DéjàQ tackles the problem of static data limitations in reasoning-model training by evolving a diverse, verifiable, and learnable set of synthetic math problems in tandem with model optimization. It combines a MAP-Elites quality-diversity archive with RLVR-based post-training and introduces two LLM-guided mutation strategies to reshape problems, ensuring verifiability and ongoing learning signal. Empirical results show that learnability-driven evolution, especially when using the full set of mutations, yields superior in- and out-of-distribution performance and improved robustness to hard instances, while maintaining reasonable resource usage. The work highlights the potential of continually adapting training data to the model's current capabilities and points to broad applicability beyond mathematics, with plans to open-source code and datasets.

Abstract

Recent advances in reasoning models have yielded impressive results in mathematics and coding. However, most approaches rely on static datasets, which have been suggested to encourage memorisation and limit generalisation. We introduce DéjàQ, a framework that departs from this paradigm by jointly evolving a diverse set of synthetic mathematical problems alongside model training. This evolutionary process adapts to the model's ability throughout training, optimising problems for learnability. We propose two LLM-driven mutation strategies in which the model itself mutates the training data, either by altering contextual details or by directly modifying problem structure. We find that the model can generate novel and meaningful problems, and that these LLM-driven mutations improve RL training. We analyse key aspects of DéjàQ, including the validity of generated problems and computational overhead. Our results underscore the potential of dynamically evolving training data to enhance mathematical reasoning and indicate broader applicability, which we will support by open-sourcing our code.
Paper Structure (25 sections, 1 equation, 4 figures, 5 tables, 1 algorithm)
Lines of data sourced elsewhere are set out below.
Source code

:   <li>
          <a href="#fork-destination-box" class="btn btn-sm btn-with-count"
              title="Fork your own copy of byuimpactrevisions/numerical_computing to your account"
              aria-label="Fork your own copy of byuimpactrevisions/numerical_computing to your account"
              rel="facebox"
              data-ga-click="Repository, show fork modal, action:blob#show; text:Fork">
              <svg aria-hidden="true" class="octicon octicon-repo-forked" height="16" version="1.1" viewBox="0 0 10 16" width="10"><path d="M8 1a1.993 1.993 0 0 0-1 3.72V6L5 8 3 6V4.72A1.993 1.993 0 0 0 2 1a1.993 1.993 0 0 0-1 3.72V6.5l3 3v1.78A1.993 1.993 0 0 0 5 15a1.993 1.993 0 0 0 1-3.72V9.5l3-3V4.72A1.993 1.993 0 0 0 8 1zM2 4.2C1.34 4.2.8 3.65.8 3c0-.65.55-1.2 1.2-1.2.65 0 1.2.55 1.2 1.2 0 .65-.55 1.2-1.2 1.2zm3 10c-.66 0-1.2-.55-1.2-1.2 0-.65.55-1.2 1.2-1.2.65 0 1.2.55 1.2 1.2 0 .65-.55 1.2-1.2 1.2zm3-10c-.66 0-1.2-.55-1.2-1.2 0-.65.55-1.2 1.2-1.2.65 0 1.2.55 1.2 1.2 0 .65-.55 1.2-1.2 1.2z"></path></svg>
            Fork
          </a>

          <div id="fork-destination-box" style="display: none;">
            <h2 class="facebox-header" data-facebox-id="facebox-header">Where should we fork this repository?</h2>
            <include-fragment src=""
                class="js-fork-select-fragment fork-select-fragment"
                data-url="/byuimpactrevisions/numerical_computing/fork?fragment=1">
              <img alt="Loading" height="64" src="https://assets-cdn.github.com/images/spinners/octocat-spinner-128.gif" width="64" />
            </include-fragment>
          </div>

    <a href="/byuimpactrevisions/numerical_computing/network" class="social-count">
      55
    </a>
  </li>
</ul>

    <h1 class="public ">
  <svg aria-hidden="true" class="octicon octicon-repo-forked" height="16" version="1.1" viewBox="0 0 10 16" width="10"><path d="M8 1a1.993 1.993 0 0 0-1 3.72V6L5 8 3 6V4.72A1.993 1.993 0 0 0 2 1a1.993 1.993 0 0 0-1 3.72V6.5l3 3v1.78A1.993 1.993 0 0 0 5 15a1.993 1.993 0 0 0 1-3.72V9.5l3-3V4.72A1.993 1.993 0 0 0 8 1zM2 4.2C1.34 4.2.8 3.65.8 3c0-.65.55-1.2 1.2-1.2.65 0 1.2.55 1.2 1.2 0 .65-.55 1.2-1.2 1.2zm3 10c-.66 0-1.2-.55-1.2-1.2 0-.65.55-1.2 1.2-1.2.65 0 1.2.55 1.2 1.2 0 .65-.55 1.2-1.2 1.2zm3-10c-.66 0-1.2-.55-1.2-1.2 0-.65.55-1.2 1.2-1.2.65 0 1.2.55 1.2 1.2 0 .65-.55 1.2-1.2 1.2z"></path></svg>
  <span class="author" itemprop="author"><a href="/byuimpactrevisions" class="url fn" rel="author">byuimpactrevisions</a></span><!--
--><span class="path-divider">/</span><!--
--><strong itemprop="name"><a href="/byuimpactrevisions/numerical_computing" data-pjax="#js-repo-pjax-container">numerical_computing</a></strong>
This paper contains 25 sections, 1 equation, 4 figures, 5 tables, 1 algorithm.

Figures (4)

  • Figure 1: Overview of DéjàQ. We maintain an archive of problem-answer pairs, organised by the setting each question applies to. Training data for RLVR is sampled from this archive, which is continuously updated through various mutators. The setting mutator changes the setting (e.g., from Personal Life to Events), the distractor mutator introduces irrelevant information, and the symbolic mutator alters the underlying mathematical structure. Each problem is scored by its learnability and retained or replaced accordingly.
  • Figure 2: Example LLM-guided mutations of a fog coverage problem under the operators used in DéjàQ. Shown are real generations produced by the 7B base model and obtained using the same prompts as applied during training.
  • Figure 3: Mean accuracy under conditional value at risk (CVaR) across the six evaluation datasets. The x-axis denotes the risk parameter $\alpha$ (log scale), the y-axis shows mean accuracy, and shaded regions indicate $95\%$ confidence intervals.
  • Figure 4: Estimated probabilities with 95% confidence intervals. The left column shows $P(\text{invalid} \mid x \ge \tau)$, i.e., the probability that a question is invalid given that its learnability or depth exceeds a threshold $\tau$. The right column shows the reverse conditional, $P(x \ge \tau \mid \text{invalid})$.